- Your goal
Output the whole listing again, exactly as it reads.
Start of Provided material
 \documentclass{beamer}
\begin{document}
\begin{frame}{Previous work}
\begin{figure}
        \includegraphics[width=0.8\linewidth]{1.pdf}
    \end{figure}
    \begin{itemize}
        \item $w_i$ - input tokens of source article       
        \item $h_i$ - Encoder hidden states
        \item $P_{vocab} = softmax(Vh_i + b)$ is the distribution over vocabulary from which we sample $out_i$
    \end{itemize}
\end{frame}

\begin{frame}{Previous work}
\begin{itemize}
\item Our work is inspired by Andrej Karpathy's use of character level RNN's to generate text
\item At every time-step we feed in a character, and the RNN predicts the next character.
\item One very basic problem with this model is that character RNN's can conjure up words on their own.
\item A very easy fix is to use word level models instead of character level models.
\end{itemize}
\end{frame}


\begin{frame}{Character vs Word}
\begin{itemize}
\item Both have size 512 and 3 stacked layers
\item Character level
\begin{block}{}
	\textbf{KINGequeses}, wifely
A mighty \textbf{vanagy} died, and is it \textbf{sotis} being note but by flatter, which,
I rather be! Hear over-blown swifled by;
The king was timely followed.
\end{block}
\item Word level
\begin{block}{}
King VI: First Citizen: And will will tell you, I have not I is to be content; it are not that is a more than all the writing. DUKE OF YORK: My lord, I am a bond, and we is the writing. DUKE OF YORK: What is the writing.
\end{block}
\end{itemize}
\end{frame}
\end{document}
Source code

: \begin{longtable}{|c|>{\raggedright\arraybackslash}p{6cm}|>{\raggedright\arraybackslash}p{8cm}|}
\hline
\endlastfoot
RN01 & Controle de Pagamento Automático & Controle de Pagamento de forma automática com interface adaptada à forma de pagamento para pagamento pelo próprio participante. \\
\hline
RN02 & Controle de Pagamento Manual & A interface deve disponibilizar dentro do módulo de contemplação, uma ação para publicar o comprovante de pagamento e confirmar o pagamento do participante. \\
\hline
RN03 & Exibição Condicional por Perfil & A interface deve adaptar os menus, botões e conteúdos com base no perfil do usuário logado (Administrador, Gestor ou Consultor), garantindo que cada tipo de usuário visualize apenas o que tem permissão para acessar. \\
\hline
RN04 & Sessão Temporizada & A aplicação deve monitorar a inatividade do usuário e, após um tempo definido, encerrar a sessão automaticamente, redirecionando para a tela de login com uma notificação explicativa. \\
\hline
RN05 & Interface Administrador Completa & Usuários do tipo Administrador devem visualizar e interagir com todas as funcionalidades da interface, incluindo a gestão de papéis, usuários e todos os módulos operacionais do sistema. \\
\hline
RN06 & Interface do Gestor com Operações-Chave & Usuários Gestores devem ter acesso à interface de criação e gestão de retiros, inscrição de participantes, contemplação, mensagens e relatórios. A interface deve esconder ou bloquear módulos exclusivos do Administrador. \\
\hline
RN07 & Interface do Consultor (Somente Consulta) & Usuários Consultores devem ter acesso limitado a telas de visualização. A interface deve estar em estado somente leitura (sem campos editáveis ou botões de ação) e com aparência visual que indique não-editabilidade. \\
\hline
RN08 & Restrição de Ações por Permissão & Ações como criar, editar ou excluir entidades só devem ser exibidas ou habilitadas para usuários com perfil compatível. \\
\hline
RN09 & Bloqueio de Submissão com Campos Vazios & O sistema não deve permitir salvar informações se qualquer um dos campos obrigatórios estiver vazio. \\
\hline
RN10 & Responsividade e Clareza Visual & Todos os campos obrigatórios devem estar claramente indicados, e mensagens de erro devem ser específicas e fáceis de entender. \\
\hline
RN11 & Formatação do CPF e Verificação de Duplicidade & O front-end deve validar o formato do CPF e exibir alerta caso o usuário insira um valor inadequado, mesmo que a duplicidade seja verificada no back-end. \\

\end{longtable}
End of Provided material
- Written answer
 \documentclass{beamer}
\begin{document}
\begin{frame}{Previous work}
\begin{figure}
        \includegraphics[width=0.8\linewidth]{1.pdf}
    \end{figure}
    \begin{itemize}
        \item $w_i$ - input tokens of source article       
        \item $h_i$ - Encoder hidden states
        \item $P_{vocab} = softmax(Vh_i + b)$ is the distribution over vocabulary from which we sample $out_i$
    \end{itemize}
\end{frame}

\begin{frame}{Previous work}
\begin{itemize}
\item Our work is inspired by Andrej Karpathy's use of character level RNN's to generate text
\item At every time-step we feed in a character, and the RNN predicts the next character.
\item One very basic problem with this model is that character RNN's can conjure up words on their own.
\item A very easy fix is to use word level models instead of character level models.
\end{itemize}
\end{frame}


\begin{frame}{Character vs Word}
\begin{itemize}
\item Both have size 512 and 3 stacked layers
\item Character level
\begin{block}{}
	\textbf{KINGequeses}, wifely
A mighty \textbf{vanagy} died, and is it \textbf{sotis} being note but by flatter, which,
I rather be! Hear over-blown swifled by;
The king was timely followed.
\end{block}
\item Word level
\begin{block}{}
King VI: First Citizen: And will will tell you, I have not I is to be content; it are not that is a more than all the writing. DUKE OF YORK: My lord, I am a bond, and we is the writing. DUKE OF YORK: What is the writing.
\end{block}
\end{itemize}
\end{frame}
\end{document}
Source code

: \begin{longtable}{|c|>{\raggedright\arraybackslash}p{6cm}|>{\raggedright\arraybackslash}p{8cm}|}
\hline
\endlastfoot
RN01 & Controle de Pagamento Automático & Controle de Pagamento de forma automática com interface adaptada à forma de pagamento para pagamento pelo próprio participante. \\
\hline
RN02 & Controle de Pagamento Manual & A interface deve disponibilizar dentro do módulo de contemplação, uma ação para publicar o comprovante de pagamento e confirmar o pagamento do participante. \\
\hline
RN03 & Exibição Condicional por Perfil & A interface deve adaptar os menus, botões e conteúdos com base no perfil do usuário logado (Administrador, Gestor ou Consultor), garantindo que cada tipo de usuário visualize apenas o que tem permissão para acessar. \\
\hline
RN04 & Sessão Temporizada & A aplicação deve monitorar a inatividade do usuário e, após um tempo definido, encerrar a sessão automaticamente, redirecionando para a tela de login com uma notificação explicativa. \\
\hline
RN05 & Interface Administrador Completa & Usuários do tipo Administrador devem visualizar e interagir com todas as funcionalidades da interface, incluindo a gestão de papéis, usuários e todos os módulos operacionais do sistema. \\
\hline
RN06 & Interface do Gestor com Operações-Chave & Usuários Gestores devem ter acesso à interface de criação e gestão de retiros, inscrição de participantes, contemplação, mensagens e relatórios. A interface deve esconder ou bloquear módulos exclusivos do Administrador. \\
\hline
RN07 & Interface do Consultor (Somente Consulta) & Usuários Consultores devem ter acesso limitado a telas de visualização. A interface deve estar em estado somente leitura (sem campos editáveis ou botões de ação) e com aparência visual que indique não-editabilidade. \\
\hline
RN08 & Restrição de Ações por Permissão & Ações como criar, editar ou excluir entidades só devem ser exibidas ou habilitadas para usuários com perfil compatível. \\
\hline
RN09 & Bloqueio de Submissão com Campos Vazios & O sistema não deve permitir salvar informações se qualquer um dos campos obrigatórios estiver vazio. \\
\hline
RN10 & Responsividade e Clareza Visual & Todos os campos obrigatórios devem estar claramente indicados, e mensagens de erro devem ser específicas e fáceis de entender. \\
\hline
RN11 & Formatação do CPF e Verificação de Duplicidade & O front-end deve validar o formato do CPF e exibir alerta caso o usuário insira um valor inadequado, mesmo que a duplicidade seja verificada no back-end. \\

\end{longtable}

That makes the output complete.